● **Instructions for the task**: Restate word for word the section of the entries that opens at the line containing "orientation is recorded" and closes at the line containing "### 1. Package Installation Fails", both lines kept, pictures dropped.

● **Provided information**:
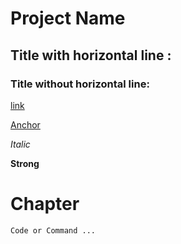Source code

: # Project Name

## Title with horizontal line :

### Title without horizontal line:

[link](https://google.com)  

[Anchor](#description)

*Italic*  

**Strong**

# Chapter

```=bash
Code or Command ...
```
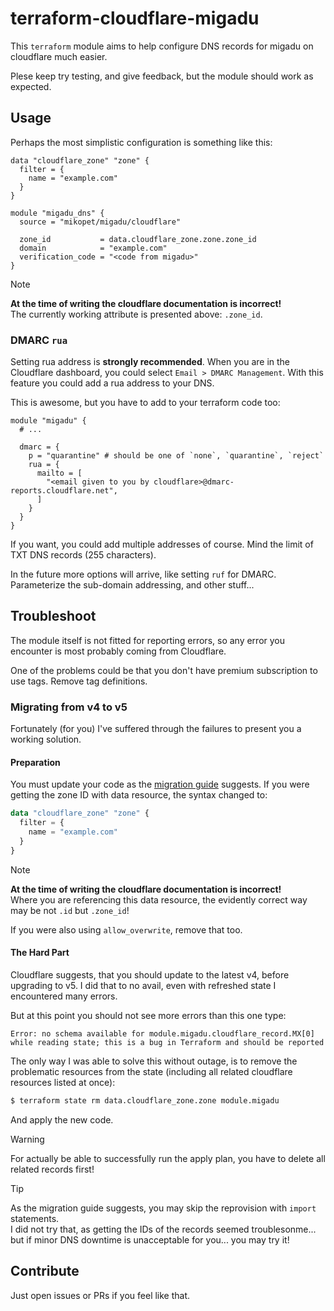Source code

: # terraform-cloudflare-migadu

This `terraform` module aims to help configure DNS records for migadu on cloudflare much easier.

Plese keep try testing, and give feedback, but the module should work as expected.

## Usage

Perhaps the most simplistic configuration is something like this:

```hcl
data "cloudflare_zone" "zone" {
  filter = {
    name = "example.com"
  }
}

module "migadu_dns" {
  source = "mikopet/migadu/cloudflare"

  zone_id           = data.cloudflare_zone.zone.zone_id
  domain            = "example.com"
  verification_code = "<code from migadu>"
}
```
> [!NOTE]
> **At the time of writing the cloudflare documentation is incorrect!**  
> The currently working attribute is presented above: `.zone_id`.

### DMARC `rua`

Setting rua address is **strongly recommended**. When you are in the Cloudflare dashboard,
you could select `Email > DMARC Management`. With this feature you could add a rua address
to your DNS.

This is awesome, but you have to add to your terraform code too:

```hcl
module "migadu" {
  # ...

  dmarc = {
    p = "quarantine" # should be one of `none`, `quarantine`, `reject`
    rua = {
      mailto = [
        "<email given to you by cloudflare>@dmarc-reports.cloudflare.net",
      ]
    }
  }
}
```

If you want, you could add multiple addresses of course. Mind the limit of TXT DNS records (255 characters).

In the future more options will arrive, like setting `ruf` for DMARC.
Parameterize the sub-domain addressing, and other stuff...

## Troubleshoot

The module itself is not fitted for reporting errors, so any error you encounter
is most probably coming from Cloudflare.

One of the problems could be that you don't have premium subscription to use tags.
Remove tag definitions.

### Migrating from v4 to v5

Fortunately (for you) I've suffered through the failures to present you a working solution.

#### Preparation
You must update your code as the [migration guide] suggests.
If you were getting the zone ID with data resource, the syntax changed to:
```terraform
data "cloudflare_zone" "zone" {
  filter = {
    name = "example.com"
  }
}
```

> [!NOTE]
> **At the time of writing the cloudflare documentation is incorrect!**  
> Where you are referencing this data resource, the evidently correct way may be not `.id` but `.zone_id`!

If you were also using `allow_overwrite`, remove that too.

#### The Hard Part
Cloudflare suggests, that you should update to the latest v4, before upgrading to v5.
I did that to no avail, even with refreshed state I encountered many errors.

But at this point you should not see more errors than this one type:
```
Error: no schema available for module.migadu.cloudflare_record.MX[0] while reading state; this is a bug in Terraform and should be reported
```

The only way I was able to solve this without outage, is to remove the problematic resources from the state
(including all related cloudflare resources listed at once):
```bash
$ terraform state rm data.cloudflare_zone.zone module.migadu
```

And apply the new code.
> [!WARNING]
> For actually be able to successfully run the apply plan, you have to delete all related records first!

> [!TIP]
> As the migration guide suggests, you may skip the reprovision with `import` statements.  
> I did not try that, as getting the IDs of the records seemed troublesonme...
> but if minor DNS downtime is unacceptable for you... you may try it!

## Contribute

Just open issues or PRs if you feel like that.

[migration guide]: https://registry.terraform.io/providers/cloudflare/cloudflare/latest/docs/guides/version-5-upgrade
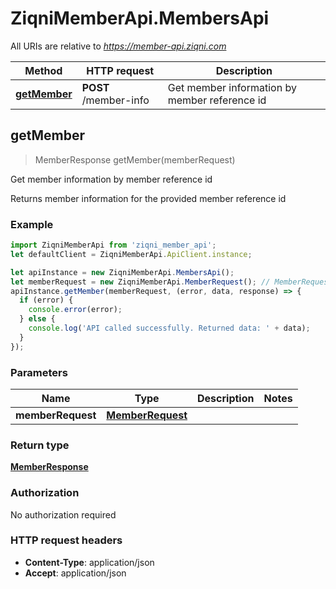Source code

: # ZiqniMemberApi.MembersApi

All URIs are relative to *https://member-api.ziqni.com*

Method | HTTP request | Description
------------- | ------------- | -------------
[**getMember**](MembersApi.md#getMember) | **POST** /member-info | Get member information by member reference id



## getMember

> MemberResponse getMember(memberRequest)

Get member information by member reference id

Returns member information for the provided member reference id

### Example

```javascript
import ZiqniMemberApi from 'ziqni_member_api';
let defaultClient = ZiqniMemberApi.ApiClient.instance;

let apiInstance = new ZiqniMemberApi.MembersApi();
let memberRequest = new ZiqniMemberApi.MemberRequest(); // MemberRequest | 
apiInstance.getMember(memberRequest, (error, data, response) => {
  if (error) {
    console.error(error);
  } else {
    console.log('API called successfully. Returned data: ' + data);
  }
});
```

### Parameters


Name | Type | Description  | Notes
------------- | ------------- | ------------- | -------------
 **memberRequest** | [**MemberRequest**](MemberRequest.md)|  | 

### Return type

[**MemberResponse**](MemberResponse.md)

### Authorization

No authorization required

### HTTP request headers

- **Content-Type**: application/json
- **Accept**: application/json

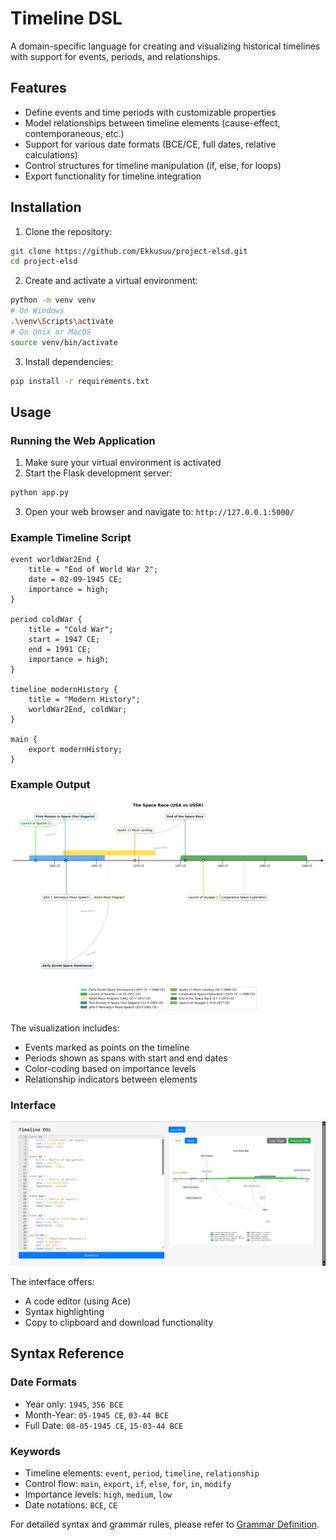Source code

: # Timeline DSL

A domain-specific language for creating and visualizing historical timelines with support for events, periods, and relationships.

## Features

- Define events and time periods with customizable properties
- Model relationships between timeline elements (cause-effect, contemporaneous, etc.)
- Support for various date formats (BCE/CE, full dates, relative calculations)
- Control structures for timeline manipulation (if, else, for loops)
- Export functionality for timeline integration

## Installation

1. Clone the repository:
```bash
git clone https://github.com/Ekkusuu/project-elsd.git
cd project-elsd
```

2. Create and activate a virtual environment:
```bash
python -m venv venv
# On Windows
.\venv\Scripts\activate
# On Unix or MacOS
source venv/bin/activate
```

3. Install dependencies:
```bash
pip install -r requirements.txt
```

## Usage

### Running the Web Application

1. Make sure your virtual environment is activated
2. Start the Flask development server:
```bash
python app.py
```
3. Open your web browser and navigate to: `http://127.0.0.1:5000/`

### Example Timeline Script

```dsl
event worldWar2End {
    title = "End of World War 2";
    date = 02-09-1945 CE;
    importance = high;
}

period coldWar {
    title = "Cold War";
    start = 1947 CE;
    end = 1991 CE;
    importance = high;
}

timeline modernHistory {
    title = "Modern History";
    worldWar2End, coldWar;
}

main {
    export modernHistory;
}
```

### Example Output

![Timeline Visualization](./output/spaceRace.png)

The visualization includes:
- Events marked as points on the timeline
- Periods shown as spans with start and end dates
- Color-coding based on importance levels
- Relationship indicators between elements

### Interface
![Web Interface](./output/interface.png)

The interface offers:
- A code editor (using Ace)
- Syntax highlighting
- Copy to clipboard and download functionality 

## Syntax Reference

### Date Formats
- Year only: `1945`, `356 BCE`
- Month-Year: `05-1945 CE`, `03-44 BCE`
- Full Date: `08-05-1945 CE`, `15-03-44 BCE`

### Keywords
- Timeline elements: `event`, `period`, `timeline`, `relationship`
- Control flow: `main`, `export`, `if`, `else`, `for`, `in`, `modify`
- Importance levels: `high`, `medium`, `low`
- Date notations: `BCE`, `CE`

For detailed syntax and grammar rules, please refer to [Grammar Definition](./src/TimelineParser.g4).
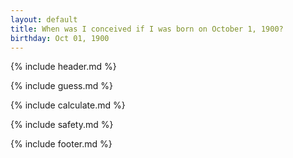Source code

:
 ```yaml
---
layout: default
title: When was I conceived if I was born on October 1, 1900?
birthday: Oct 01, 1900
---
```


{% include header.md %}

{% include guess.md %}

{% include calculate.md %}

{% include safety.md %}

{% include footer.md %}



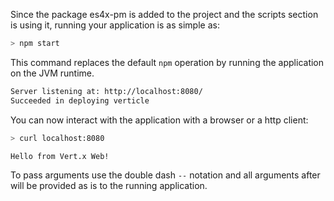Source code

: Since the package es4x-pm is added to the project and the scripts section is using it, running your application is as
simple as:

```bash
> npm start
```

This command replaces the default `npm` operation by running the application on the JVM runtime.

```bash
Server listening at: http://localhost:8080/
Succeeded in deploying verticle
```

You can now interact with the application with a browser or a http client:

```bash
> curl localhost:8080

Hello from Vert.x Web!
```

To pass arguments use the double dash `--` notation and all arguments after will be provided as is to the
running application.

--

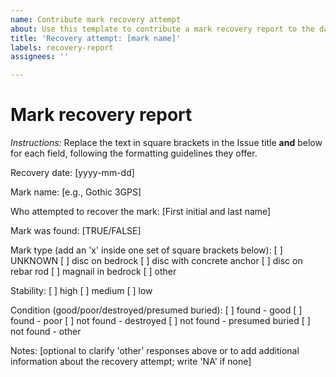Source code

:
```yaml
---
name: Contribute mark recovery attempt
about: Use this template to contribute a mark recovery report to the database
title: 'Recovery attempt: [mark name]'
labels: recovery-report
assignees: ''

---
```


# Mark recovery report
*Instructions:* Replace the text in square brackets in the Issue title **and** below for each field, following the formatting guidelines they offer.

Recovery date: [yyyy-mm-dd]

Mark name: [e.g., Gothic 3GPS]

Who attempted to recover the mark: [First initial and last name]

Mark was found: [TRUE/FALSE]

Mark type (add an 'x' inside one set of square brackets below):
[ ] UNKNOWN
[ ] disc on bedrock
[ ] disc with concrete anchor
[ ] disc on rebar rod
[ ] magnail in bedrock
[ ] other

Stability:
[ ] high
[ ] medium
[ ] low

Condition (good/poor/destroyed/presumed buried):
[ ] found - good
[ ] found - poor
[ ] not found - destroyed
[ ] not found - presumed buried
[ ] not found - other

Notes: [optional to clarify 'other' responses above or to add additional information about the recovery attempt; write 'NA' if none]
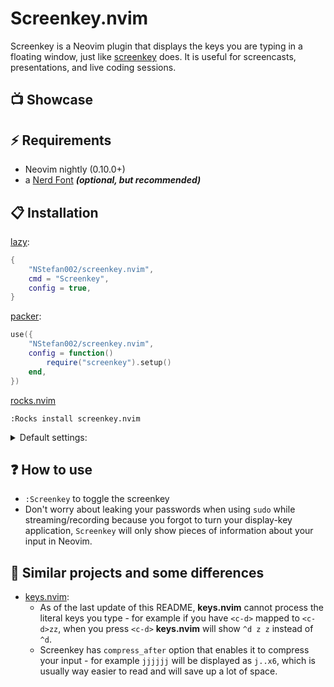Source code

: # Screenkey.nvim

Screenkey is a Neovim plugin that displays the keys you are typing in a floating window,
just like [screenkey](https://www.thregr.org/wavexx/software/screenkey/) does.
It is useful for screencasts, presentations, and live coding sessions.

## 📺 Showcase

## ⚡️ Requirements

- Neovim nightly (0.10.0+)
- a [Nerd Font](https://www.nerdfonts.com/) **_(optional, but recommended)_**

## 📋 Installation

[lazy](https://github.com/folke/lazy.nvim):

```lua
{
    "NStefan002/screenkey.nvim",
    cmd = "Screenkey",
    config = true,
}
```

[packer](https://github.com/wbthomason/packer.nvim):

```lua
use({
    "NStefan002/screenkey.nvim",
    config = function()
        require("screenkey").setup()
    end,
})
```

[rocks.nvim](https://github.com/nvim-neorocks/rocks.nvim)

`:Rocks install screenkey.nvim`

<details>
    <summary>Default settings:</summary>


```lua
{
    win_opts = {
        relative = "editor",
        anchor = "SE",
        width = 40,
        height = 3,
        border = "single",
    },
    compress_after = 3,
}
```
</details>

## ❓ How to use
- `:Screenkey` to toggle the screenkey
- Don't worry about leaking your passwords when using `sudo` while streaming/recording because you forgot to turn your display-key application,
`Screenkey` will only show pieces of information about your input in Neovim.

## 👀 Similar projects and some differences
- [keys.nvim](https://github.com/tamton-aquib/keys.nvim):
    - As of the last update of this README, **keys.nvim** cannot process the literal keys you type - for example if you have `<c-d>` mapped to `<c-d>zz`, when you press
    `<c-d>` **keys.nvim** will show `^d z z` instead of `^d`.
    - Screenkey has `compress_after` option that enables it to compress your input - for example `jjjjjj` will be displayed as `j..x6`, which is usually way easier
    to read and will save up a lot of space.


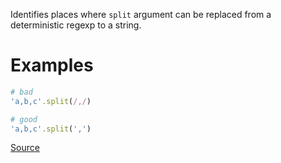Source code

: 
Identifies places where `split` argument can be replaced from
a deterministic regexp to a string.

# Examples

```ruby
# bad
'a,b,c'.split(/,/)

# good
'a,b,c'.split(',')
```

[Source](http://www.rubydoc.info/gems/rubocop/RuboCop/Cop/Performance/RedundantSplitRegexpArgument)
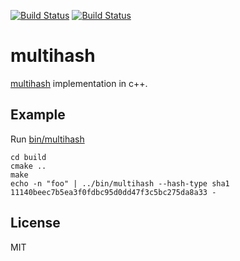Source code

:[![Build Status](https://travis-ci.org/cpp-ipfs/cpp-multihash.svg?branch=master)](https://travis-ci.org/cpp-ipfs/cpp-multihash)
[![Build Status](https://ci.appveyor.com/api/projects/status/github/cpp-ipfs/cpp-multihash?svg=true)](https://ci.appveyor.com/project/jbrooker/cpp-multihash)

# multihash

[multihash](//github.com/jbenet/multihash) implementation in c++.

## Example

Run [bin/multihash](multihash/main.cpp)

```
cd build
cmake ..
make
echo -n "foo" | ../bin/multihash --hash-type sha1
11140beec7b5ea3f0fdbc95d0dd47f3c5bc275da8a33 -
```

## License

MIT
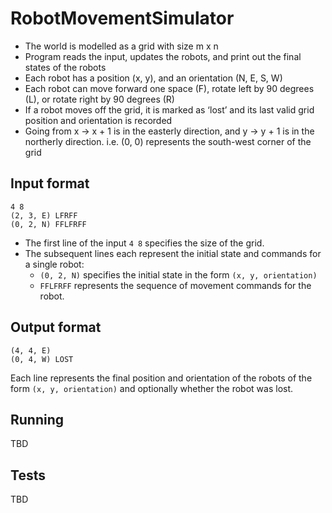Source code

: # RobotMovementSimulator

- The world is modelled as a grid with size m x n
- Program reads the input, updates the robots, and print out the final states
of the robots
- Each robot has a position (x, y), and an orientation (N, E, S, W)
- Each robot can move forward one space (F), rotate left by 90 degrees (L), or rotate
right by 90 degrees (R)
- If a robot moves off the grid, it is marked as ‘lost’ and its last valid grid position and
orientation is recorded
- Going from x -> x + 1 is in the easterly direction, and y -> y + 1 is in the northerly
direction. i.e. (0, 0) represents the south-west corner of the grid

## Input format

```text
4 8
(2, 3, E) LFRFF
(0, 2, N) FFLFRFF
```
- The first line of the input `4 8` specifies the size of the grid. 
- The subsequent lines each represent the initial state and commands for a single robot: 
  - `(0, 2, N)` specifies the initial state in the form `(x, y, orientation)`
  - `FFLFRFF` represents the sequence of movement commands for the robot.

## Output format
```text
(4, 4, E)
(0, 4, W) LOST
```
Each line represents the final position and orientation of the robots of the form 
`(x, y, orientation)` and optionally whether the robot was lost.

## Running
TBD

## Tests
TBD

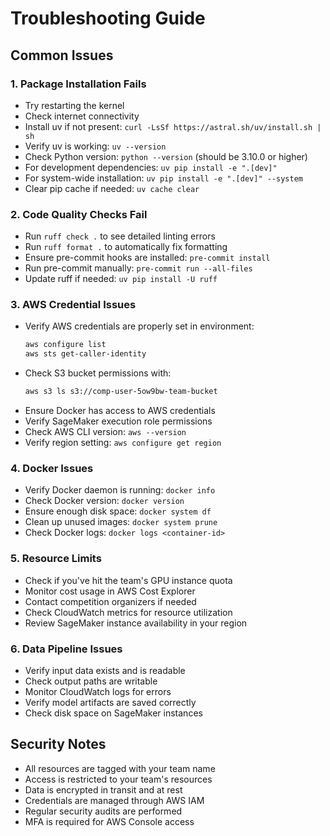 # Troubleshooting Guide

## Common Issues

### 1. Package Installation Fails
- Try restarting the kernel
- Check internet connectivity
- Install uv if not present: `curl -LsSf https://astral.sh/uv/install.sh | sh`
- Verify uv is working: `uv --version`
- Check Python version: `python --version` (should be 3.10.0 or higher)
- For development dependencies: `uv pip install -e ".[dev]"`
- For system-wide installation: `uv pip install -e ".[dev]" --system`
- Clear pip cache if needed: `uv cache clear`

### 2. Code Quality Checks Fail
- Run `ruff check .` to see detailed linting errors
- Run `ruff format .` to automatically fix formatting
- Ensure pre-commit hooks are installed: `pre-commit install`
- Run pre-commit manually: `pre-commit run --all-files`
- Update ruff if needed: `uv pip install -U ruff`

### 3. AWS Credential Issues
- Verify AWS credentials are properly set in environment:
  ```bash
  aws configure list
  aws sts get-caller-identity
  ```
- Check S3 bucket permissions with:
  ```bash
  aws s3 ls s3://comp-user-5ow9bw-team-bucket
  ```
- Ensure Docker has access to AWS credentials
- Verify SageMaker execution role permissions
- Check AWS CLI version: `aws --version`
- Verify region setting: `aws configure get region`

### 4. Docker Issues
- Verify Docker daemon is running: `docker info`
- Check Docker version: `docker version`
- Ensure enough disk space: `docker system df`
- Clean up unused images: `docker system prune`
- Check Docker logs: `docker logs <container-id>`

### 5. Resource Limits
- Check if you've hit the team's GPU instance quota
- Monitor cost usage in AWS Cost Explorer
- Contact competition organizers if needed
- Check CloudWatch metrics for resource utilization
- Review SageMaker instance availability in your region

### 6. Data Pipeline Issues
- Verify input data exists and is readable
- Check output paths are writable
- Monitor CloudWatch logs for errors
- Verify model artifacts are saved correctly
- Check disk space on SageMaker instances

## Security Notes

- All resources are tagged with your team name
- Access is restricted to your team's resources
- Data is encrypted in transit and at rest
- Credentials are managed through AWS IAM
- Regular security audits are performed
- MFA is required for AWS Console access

---

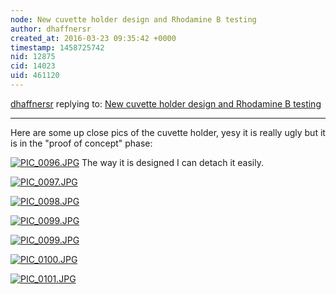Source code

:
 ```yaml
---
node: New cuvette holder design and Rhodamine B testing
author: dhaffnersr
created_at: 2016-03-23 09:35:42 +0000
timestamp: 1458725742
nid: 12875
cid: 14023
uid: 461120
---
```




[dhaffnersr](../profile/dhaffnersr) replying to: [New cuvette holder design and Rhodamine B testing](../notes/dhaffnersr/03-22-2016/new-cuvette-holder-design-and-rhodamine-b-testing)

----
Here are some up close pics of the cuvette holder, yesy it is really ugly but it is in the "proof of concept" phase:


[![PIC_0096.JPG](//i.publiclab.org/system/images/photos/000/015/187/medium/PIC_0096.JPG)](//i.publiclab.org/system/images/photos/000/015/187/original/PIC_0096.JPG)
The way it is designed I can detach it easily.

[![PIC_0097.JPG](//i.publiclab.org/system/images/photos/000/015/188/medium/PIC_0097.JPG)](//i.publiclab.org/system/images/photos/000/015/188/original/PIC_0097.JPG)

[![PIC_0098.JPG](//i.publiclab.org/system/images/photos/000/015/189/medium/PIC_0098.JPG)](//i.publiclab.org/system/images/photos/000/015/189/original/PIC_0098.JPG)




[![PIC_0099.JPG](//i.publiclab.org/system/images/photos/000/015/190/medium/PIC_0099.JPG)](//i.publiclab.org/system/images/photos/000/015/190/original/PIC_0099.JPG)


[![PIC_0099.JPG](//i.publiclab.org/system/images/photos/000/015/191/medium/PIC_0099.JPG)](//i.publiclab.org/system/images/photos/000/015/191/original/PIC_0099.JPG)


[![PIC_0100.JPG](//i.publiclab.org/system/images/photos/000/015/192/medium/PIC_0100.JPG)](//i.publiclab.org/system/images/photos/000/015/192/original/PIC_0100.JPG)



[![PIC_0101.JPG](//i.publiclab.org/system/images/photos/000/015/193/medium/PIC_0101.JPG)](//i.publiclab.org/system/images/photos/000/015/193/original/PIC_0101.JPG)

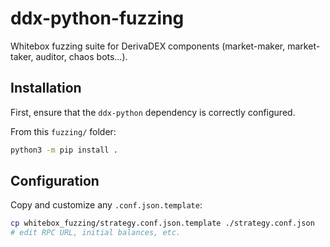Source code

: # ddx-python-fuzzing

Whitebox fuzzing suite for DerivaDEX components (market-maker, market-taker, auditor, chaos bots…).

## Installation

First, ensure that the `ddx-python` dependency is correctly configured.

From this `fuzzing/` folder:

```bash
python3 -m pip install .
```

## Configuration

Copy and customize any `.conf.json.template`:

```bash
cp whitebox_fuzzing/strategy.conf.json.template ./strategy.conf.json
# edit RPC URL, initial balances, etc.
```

● **Written answer**:
orientation is recorded
- Going from x -> x + 1 is in the easterly direction, and y -> y + 1 is in the northerly
direction. i.e. (0, 0) represents the south-west corner of the grid

## Input format

```text
4 8
(2, 3, E) LFRFF
(0, 2, N) FFLFRFF
```
- The first line of the input `4 8` specifies the size of the grid. 
- The subsequent lines each represent the initial state and commands for a single robot: 
  - `(0, 2, N)` specifies the initial state in the form `(x, y, orientation)`
  - `FFLFRFF` represents the sequence of movement commands for the robot.

## Output format
```text
(4, 4, E)
(0, 4, W) LOST
```
Each line represents the final position and orientation of the robots of the form 
`(x, y, orientation)` and optionally whether the robot was lost.

## Running
TBD

## Tests
TBD

 # Troubleshooting Guide

## Common Issues

### 1. Package Installation Fails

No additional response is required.